▶ _Task statement_: Filter the listing and keep only the lines with the word "numberwithin".
=== Data for review ===
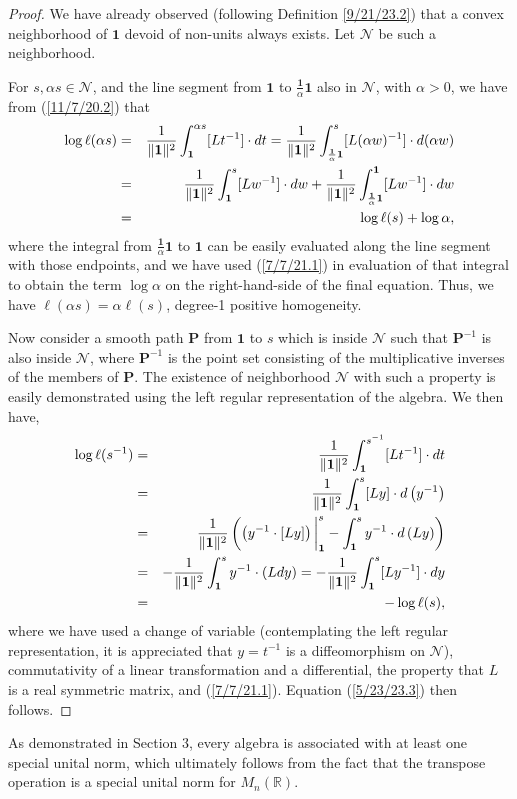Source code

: \documentclass{amsart}
\numberwithin{equation}{section}
\theoremstyle{definition}
\numberwithin{theorem}{section}
\begin{document}
\begin{proof} We have already observed (following Definition \ref{9/21/23.2}) that a convex neighborhood of $\mathbf{1}$ devoid of non-units always exists.  Let $\mathcal{N}$  be such a neighborhood.

For $s,\alpha s\in\mathcal{N}$,  and the line segment from $\mathbf{1}$ to $\frac{\mathbf{1}}{\alpha}\mathbf{1}$ also in  $\mathcal{N}$, with $\alpha>0$, we have from (\ref{11/7/20.2}) that
\begin{eqnarray}\nonumber  \log\ell(\alpha s) &=&  \frac{1}{\|{\bf 1}\|^2}\int_{\bf 1}^{\alpha s} [Lt^{-1}]\cdot dt = \frac{1}{\|{\bf 1}\|^2}\int_{\frac{\mathbf{1}}{\alpha}\mathbf{1}}^{s} [L(\alpha w)^{-1}]\cdot d(\alpha w)  \\ \nonumber &=&  \frac{1}{\|{\bf 1}\|^2}\int_{\mathbf{1}}^{s} [Lw^{-1}]\cdot dw + \frac{1}{\|{\bf 1}\|^2}\int_{\frac{\mathbf{1}}{\alpha} \mathbf{1}}^{\mathbf{1}} [Lw^{-1}]\cdot dw  \\ &=& \log \ell(s) + \log\alpha, \label{4/2/23.1}
\end{eqnarray} where the integral from $\frac{\mathbf{1}}{\alpha} \mathbf{1}$ to $\mathbf{1}$ can be easily evaluated along the line segment with those endpoints, and we have used (\ref{7/7/21.1}) in evaluation of that integral to obtain the term $\log \alpha$ on the right-hand-side of the final equation.  Thus, we have $\ell(\alpha s) = \alpha\ell(s)$, degree-1 positive homogeneity.

Now consider a smooth path $\mathbf{P}$ from $\mathbf{1}$ to $s$ which is inside $\mathcal{N}$  such that $\mathbf{P}^{-1}$ is also inside $\mathcal{N}$,  where $\mathbf{P}^{-1}$ is the point set consisting of the multiplicative inverses of the members of $\mathbf{P}$.  The existence of neighborhood $\mathcal{N}$ with such a property is easily demonstrated using the left regular representation of the algebra.
We then have, \begin{eqnarray}  \log \ell(s^{-1})   &=&   \frac{1}{\|{\bf 1}\|^2} \int_{\bf 1}^{s^{-1}} [Lt^{-1}] \cdot dt \nonumber \\ &=&  \frac{1}{\|{\bf 1}\|^2} \int_{\bf 1}^s [Ly]\cdot d\left(y^{-1}\right) \nonumber \\ &=&  \frac{1}{\|{\bf 1}\|^2}\left(\left(y^{-1}\cdot [Ly]\right)\bigg|_{\bf 1}^s - \int_{\bf 1}^s y^{-1}\cdot d\left(Ly\right)\right)   \nonumber \\ &=& -\frac{1}{\|{\bf 1}\|^2} \int_{\bf 1}^s y^{-1}\cdot (Ldy) = -\frac{1}{\|{\bf 1}\|^2} \int_{\bf 1}^s [Ly^{-1}] \cdot dy  \nonumber \\ &=& -\log \ell(s),\label{4/2/23.5} \end{eqnarray} where we have used a change of variable (contemplating the left regular representation, it is appreciated that $y=t^{-1}$ is a diffeomorphism on $\mathcal{N}$), commutativity of a linear transformation and a differential, the property that $L$ is a real symmetric matrix, and  (\ref{7/7/21.1}).  Equation (\ref{5/23/23.3}) then follows.
\end{proof}
As demonstrated in Section 3, every algebra is associated with at least one special unital norm, which ultimately follows from the fact that the transpose operation is a special unital norm for $M_n(\mathbb{R})$.
\end{document}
===
▶ _Task output_:
\numberwithin{equation}{section}
\numberwithin{theorem}{section}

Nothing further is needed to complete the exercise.